まあ、後悔はこれっぽっちもしてないのだが……。
そして、俺達は今後どうするかについて話し合う。
時間がないのは、皆重々承知しているが、問題はその避難先であった。
その時――。
弓使いの女性 ジュリー・エネル が、申し訳なさそうに声をあげる。
「……だったら……その……私達の……」
「「「それだ!!」」」
他の<
「…………!?」
「そうだな!俺達の家なら安心だな!……カミヒトさん、どうでしょうか?一時、俺達の家に非難するというのは?」
「えっ、それは大変ありがたいのですが、いいですか……なんか、厄介事に巻き込んだみたいで……気が引けるのですが……」
「いえ、困った時はお互い様ですよ!それに……俺達もここのおかみさんにはお世話になっていますし、カミヒトさんが謝る必要もないですよ!」
そう、アレクがいつもの爽やかな微笑みを向ける。
何という……、相変わらずの……。
もし、この人があのクソ神官長を殴っていたなら、壮大な物語の主人公だっただろう。
そんな馬鹿な事を考えてしまうほど、彼は若いながらも頼りになる人物で。
否応なしに比べてしまう、おっさんの自分と――。
(いや――それは一旦、忘れよう……)
「そうと決まれば、善は急げですね。

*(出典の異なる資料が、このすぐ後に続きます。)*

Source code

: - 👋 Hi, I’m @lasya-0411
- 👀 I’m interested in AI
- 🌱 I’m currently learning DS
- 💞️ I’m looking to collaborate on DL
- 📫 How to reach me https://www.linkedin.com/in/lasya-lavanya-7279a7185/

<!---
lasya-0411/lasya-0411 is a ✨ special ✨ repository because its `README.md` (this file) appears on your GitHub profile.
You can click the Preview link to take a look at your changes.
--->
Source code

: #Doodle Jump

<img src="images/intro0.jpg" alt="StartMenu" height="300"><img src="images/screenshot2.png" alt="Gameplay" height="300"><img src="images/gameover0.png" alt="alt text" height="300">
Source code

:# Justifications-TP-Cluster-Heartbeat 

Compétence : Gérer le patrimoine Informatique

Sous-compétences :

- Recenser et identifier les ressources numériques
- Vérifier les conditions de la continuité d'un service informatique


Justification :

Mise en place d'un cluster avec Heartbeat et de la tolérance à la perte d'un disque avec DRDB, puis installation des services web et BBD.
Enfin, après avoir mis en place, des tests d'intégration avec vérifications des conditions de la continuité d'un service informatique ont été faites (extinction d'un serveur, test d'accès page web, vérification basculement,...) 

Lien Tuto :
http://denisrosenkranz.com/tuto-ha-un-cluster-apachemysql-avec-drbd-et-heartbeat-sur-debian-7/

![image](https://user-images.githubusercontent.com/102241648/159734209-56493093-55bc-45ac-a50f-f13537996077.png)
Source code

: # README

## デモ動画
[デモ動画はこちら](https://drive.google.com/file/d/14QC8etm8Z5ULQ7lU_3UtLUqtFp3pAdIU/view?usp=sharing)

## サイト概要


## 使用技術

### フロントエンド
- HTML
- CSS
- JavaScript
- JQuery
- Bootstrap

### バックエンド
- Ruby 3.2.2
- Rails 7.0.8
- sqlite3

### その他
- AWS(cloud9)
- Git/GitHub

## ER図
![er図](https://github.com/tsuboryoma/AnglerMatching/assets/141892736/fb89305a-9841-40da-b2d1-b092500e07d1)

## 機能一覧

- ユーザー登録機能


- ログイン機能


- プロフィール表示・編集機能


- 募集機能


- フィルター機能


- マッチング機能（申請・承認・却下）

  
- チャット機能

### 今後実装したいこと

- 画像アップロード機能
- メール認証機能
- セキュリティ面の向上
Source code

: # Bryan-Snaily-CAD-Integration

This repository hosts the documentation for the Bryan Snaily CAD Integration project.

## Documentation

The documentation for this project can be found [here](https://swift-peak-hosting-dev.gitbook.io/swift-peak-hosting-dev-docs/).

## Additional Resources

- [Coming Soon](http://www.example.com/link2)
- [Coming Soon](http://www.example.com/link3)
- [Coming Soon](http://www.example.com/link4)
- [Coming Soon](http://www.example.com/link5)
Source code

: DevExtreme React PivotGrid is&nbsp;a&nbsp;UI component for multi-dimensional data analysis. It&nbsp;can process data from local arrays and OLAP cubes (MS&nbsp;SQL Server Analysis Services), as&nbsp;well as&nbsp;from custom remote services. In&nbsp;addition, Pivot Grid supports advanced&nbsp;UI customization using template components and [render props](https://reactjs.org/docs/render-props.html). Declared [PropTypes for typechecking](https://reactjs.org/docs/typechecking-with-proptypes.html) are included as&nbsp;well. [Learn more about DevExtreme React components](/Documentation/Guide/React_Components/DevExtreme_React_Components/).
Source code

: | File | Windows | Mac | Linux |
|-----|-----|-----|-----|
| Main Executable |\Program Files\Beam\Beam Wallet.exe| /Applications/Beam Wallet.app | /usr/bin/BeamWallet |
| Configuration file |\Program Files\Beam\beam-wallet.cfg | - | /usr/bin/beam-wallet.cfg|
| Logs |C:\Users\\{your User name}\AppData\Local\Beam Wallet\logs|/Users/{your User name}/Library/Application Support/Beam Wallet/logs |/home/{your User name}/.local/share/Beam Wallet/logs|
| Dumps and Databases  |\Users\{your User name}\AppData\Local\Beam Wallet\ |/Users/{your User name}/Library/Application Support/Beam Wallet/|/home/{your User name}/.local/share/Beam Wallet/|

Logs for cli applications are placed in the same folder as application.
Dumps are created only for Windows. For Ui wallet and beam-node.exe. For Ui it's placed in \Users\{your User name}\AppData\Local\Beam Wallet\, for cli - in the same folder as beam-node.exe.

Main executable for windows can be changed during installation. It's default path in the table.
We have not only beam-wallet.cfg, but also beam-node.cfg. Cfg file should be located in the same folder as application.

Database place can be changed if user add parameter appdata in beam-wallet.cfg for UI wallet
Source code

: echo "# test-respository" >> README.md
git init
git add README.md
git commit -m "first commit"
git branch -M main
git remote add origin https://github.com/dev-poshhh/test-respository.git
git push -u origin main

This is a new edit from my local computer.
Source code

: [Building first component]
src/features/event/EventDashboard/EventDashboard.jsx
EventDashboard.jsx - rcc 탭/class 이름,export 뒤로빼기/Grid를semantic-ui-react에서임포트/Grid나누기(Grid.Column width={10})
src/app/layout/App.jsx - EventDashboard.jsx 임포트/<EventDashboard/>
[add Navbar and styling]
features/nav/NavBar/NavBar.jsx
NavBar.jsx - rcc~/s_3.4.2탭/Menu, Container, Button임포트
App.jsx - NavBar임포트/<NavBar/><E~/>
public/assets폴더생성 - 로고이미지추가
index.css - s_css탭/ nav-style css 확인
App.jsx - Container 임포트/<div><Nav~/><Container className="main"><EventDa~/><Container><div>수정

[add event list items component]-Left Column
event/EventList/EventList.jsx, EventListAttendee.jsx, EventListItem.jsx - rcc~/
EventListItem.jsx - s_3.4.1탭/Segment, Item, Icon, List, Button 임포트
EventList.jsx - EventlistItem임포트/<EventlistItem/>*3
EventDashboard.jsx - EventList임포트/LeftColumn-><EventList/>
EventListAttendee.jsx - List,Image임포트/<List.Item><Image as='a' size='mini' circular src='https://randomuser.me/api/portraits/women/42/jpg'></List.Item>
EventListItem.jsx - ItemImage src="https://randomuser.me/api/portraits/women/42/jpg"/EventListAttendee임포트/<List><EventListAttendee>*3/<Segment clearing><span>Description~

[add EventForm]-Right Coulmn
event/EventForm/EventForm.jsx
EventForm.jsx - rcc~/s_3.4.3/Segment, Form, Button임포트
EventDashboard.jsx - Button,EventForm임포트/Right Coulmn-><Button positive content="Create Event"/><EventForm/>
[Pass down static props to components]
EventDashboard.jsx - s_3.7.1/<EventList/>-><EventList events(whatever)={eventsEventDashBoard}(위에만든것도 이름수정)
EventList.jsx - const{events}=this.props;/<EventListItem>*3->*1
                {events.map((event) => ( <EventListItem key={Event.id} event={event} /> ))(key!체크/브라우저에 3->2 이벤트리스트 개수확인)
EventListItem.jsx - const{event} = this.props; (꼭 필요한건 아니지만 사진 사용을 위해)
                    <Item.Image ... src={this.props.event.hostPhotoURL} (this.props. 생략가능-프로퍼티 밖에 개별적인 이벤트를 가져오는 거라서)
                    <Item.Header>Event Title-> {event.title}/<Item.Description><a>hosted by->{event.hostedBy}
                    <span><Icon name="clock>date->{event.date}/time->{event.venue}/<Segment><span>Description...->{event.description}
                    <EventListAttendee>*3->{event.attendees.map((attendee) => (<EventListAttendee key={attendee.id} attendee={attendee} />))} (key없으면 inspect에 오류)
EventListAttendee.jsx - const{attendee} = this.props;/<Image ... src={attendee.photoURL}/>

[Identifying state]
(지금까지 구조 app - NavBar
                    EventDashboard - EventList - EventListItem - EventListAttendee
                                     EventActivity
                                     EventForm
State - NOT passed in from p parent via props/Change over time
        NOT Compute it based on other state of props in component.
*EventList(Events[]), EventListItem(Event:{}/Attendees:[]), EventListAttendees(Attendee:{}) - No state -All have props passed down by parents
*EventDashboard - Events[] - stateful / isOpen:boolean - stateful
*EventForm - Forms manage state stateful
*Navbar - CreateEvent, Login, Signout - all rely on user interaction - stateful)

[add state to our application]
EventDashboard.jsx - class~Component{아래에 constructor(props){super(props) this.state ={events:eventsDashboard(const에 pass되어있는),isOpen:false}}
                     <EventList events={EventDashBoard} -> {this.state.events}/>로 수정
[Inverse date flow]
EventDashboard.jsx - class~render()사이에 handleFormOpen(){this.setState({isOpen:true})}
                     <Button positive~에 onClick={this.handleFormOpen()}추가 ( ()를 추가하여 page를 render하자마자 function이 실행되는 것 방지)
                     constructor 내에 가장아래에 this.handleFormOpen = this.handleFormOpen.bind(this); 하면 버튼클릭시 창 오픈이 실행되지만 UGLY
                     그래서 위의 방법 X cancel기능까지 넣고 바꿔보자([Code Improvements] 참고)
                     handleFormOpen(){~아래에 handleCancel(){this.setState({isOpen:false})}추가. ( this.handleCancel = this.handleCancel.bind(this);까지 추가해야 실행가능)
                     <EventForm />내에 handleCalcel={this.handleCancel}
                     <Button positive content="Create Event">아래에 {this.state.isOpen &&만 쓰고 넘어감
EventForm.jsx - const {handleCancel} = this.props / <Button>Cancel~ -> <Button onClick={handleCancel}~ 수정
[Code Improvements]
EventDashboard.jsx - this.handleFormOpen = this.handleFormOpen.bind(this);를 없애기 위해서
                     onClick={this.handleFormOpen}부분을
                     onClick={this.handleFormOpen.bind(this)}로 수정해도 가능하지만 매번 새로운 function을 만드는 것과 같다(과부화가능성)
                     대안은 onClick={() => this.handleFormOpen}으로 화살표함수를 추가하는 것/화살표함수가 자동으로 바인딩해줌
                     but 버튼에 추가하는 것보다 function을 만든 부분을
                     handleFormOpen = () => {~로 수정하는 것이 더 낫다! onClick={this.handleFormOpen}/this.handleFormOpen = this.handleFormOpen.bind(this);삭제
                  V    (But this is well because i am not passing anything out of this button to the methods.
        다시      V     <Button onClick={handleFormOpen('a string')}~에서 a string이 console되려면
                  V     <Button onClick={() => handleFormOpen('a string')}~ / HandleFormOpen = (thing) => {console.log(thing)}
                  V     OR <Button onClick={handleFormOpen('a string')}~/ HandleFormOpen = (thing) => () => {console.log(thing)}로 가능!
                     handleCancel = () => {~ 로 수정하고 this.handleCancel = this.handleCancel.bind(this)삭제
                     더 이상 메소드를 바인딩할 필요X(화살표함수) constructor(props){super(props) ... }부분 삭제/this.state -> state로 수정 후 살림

早く非難しましょう!」
確かに、やることは決まった……。
これで、一時的に身を隠すことが出来る。
だが……。
それでは根本的な解決はしないのである。
そう、あのクソ神官長がお尋ね者の”御布令”を出せば、俺達はこの都市に入られなくなる。
いっその事、彼らと一緒に街を出るか?
いや、それには大所帯すぎる……。
それに、せっかく疫病に対する唯一の手段、切り札が手札にあるのに、みすみすその機会を逃すことになる。
そうなれば、この都市は終わり――全てが泡と化す。
打開するための一手が必要だ。
そういえば……。
その時、俺の頭には、
「フィデスさん、ちょっといいですか……」
「……?」
と、俺は彼女に、ある願い事をしたのだった。
「……わかりました」
「えっと……言い出した手前、こう聞くのはあれなんですが……ホントにいいのですか?もしかしたら、あなたの身にも危険が及ぶかもしれませんよ……」
「ええ、私は大丈夫です!それに、カミヒトさんが前に言ってくれじゃありませんか……」
ん、……?何を?
どれの事だろうか?
そう、頭の上に疑問符が巡る俺に、彼女の艶やかな口角が上がる。
「『俺の傍にいてくれ!』……でしたっけ?」
と、彼女は無邪気で悪戯な微笑みを見せた。
これは……一本取られた。
正直……あの時は、只々無我夢中で……。
彼女を引き留めるために言った方便だった。
それは彼女を疫病に対する切り札。まるでチェスの駒のような扱いをする発言であり、あまりに失礼な言葉だったのだ。
ここは素直に謝ったほうがいいのでは……。
と、思ったが……。
彼女はもう腹を決めた。そんなような表情に変わっていた。
こんな状況では、これ以上の話は野暮か……。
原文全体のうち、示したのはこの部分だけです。